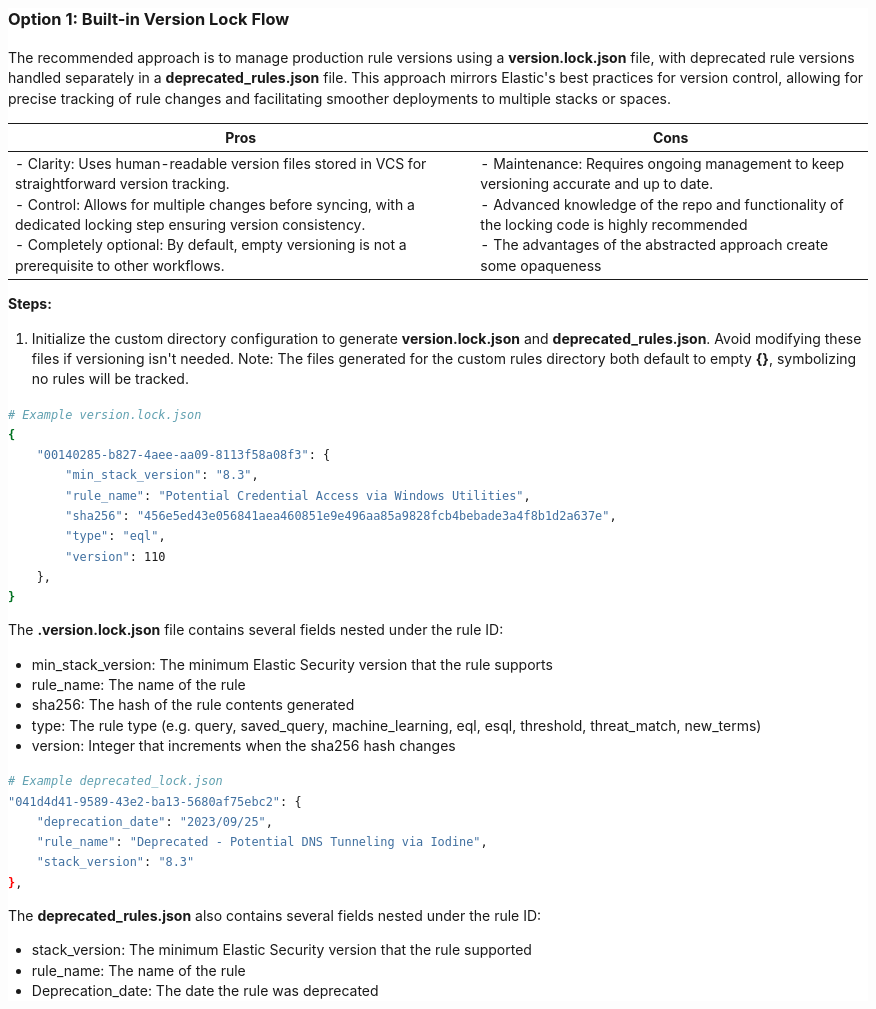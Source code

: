 ### Option 1: Built-in Version Lock Flow

The recommended approach is to manage production rule versions using a **version.lock.json** file, with deprecated rule versions handled separately in a **deprecated_rules.json** file. This approach mirrors Elastic's best practices for version control, allowing for precise tracking of rule changes and facilitating smoother deployments to multiple stacks or spaces.

|Pros|Cons|
|-|-|
|- Clarity: Uses human-readable version files stored in VCS for straightforward version tracking.</br> - Control: Allows for multiple changes before syncing, with a dedicated locking step ensuring version consistency.</br> - Completely optional: By default, empty versioning is not a prerequisite to other workflows.|- Maintenance: Requires ongoing management to keep versioning accurate and up to date. </br> - Advanced knowledge of the repo and functionality of the locking code is highly recommended</br> - The advantages of the abstracted approach create some opaqueness|

**Steps:**

1. Initialize the custom directory configuration to generate **version.lock.json** and **deprecated_rules.json**. Avoid modifying these files if versioning isn't needed. Note: The files generated for the custom rules directory both default to empty **{}**, symbolizing no rules will be tracked.

```bash
# Example version.lock.json
{
    "00140285-b827-4aee-aa09-8113f58a08f3": {
        "min_stack_version": "8.3",
        "rule_name": "Potential Credential Access via Windows Utilities",
        "sha256": "456e5ed43e056841aea460851e9e496aa85a9828fcb4bebade3a4f8b1d2a637e",
        "type": "eql",
        "version": 110
    },
}
```

The **.version.lock.json** file contains several fields nested under the rule ID:

- min_stack_version: The minimum Elastic Security version that the rule supports
- rule_name: The name of the rule
- sha256: The hash of the rule contents generated
- type: The rule type (e.g. query, saved_query, machine_learning, eql, esql, threshold, threat_match, new_terms)
- version: Integer that increments when the sha256 hash changes

```bash
# Example deprecated_lock.json
"041d4d41-9589-43e2-ba13-5680af75ebc2": {
    "deprecation_date": "2023/09/25",
    "rule_name": "Deprecated - Potential DNS Tunneling via Iodine",
    "stack_version": "8.3"
},
```

The **deprecated_rules.json** also contains several fields nested under the rule ID:

- stack_version: The minimum Elastic Security version that the rule supported
- rule_name: The name of the rule
- Deprecation_date: The date the rule was deprecated
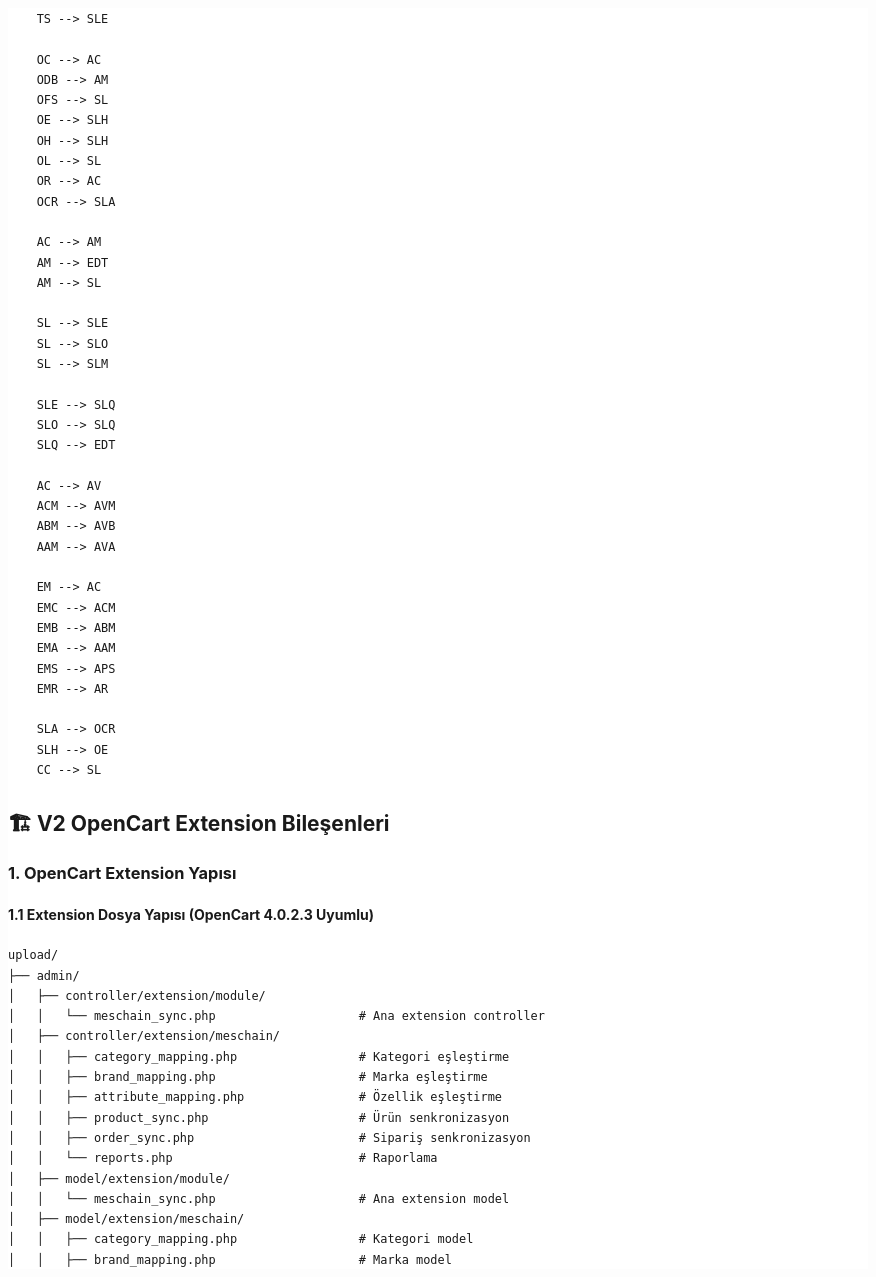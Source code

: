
 ```mermaid
    TS --> SLE
    
    OC --> AC
    ODB --> AM
    OFS --> SL
    OE --> SLH
    OH --> SLH
    OL --> SL
    OR --> AC
    OCR --> SLA
    
    AC --> AM
    AM --> EDT
    AM --> SL
    
    SL --> SLE
    SL --> SLO
    SL --> SLM
    
    SLE --> SLQ
    SLO --> SLQ
    SLQ --> EDT
    
    AC --> AV
    ACM --> AVM
    ABM --> AVB
    AAM --> AVA
    
    EM --> AC
    EMC --> ACM
    EMB --> ABM
    EMA --> AAM
    EMS --> APS
    EMR --> AR
    
    SLA --> OCR
    SLH --> OE
    CC --> SL
```

## 🏗️ V2 OpenCart Extension Bileşenleri

### 1. OpenCart Extension Yapısı

#### 1.1 Extension Dosya Yapısı (OpenCart 4.0.2.3 Uyumlu)
```
upload/
├── admin/
│   ├── controller/extension/module/
│   │   └── meschain_sync.php                    # Ana extension controller
│   ├── controller/extension/meschain/
│   │   ├── category_mapping.php                 # Kategori eşleştirme
│   │   ├── brand_mapping.php                    # Marka eşleştirme
│   │   ├── attribute_mapping.php                # Özellik eşleştirme
│   │   ├── product_sync.php                     # Ürün senkronizasyon
│   │   ├── order_sync.php                       # Sipariş senkronizasyon
│   │   └── reports.php                          # Raporlama
│   ├── model/extension/module/
│   │   └── meschain_sync.php                    # Ana extension model
│   ├── model/extension/meschain/
│   │   ├── category_mapping.php                 # Kategori model
│   │   ├── brand_mapping.php                    # Marka model
```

***

• Exercise: All entries above, minus the pictures, should be repeated exactly.

• Answer to the exercise:
Source code

: ### Option 1: Built-in Version Lock Flow

The recommended approach is to manage production rule versions using a **version.lock.json** file, with deprecated rule versions handled separately in a **deprecated_rules.json** file. This approach mirrors Elastic's best practices for version control, allowing for precise tracking of rule changes and facilitating smoother deployments to multiple stacks or spaces.

|Pros|Cons|
|-|-|
|- Clarity: Uses human-readable version files stored in VCS for straightforward version tracking.</br> - Control: Allows for multiple changes before syncing, with a dedicated locking step ensuring version consistency.</br> - Completely optional: By default, empty versioning is not a prerequisite to other workflows.|- Maintenance: Requires ongoing management to keep versioning accurate and up to date. </br> - Advanced knowledge of the repo and functionality of the locking code is highly recommended</br> - The advantages of the abstracted approach create some opaqueness|

**Steps:**

1. Initialize the custom directory configuration to generate **version.lock.json** and **deprecated_rules.json**. Avoid modifying these files if versioning isn't needed. Note: The files generated for the custom rules directory both default to empty **{}**, symbolizing no rules will be tracked.

```bash
# Example version.lock.json
{
    "00140285-b827-4aee-aa09-8113f58a08f3": {
        "min_stack_version": "8.3",
        "rule_name": "Potential Credential Access via Windows Utilities",
        "sha256": "456e5ed43e056841aea460851e9e496aa85a9828fcb4bebade3a4f8b1d2a637e",
        "type": "eql",
        "version": 110
    },
}
```

The **.version.lock.json** file contains several fields nested under the rule ID:

- min_stack_version: The minimum Elastic Security version that the rule supports
- rule_name: The name of the rule
- sha256: The hash of the rule contents generated
- type: The rule type (e.g. query, saved_query, machine_learning, eql, esql, threshold, threat_match, new_terms)
- version: Integer that increments when the sha256 hash changes

```bash
# Example deprecated_lock.json
"041d4d41-9589-43e2-ba13-5680af75ebc2": {
    "deprecation_date": "2023/09/25",
    "rule_name": "Deprecated - Potential DNS Tunneling via Iodine",
    "stack_version": "8.3"
},
```

The **deprecated_rules.json** also contains several fields nested under the rule ID:

- stack_version: The minimum Elastic Security version that the rule supported
- rule_name: The name of the rule
- Deprecation_date: The date the rule was deprecated
Source code

:
 ```mermaid
    TS --> SLE
    
    OC --> AC
    ODB --> AM
    OFS --> SL
    OE --> SLH
    OH --> SLH
    OL --> SL
    OR --> AC
    OCR --> SLA
    
    AC --> AM
    AM --> EDT
    AM --> SL
    
    SL --> SLE
    SL --> SLO
    SL --> SLM
    
    SLE --> SLQ
    SLO --> SLQ
    SLQ --> EDT
    
    AC --> AV
    ACM --> AVM
    ABM --> AVB
    AAM --> AVA
    
    EM --> AC
    EMC --> ACM
    EMB --> ABM
    EMA --> AAM
    EMS --> APS
    EMR --> AR
    
    SLA --> OCR
    SLH --> OE
    CC --> SL
```

## 🏗️ V2 OpenCart Extension Bileşenleri

### 1. OpenCart Extension Yapısı

#### 1.1 Extension Dosya Yapısı (OpenCart 4.0.2.3 Uyumlu)
```
upload/
├── admin/
│   ├── controller/extension/module/
│   │   └── meschain_sync.php                    # Ana extension controller
│   ├── controller/extension/meschain/
│   │   ├── category_mapping.php                 # Kategori eşleştirme
│   │   ├── brand_mapping.php                    # Marka eşleştirme
│   │   ├── attribute_mapping.php                # Özellik eşleştirme
│   │   ├── product_sync.php                     # Ürün senkronizasyon
│   │   ├── order_sync.php                       # Sipariş senkronizasyon
│   │   └── reports.php                          # Raporlama
│   ├── model/extension/module/
│   │   └── meschain_sync.php                    # Ana extension model
│   ├── model/extension/meschain/
│   │   ├── category_mapping.php                 # Kategori model
│   │   ├── brand_mapping.php                    # Marka model
```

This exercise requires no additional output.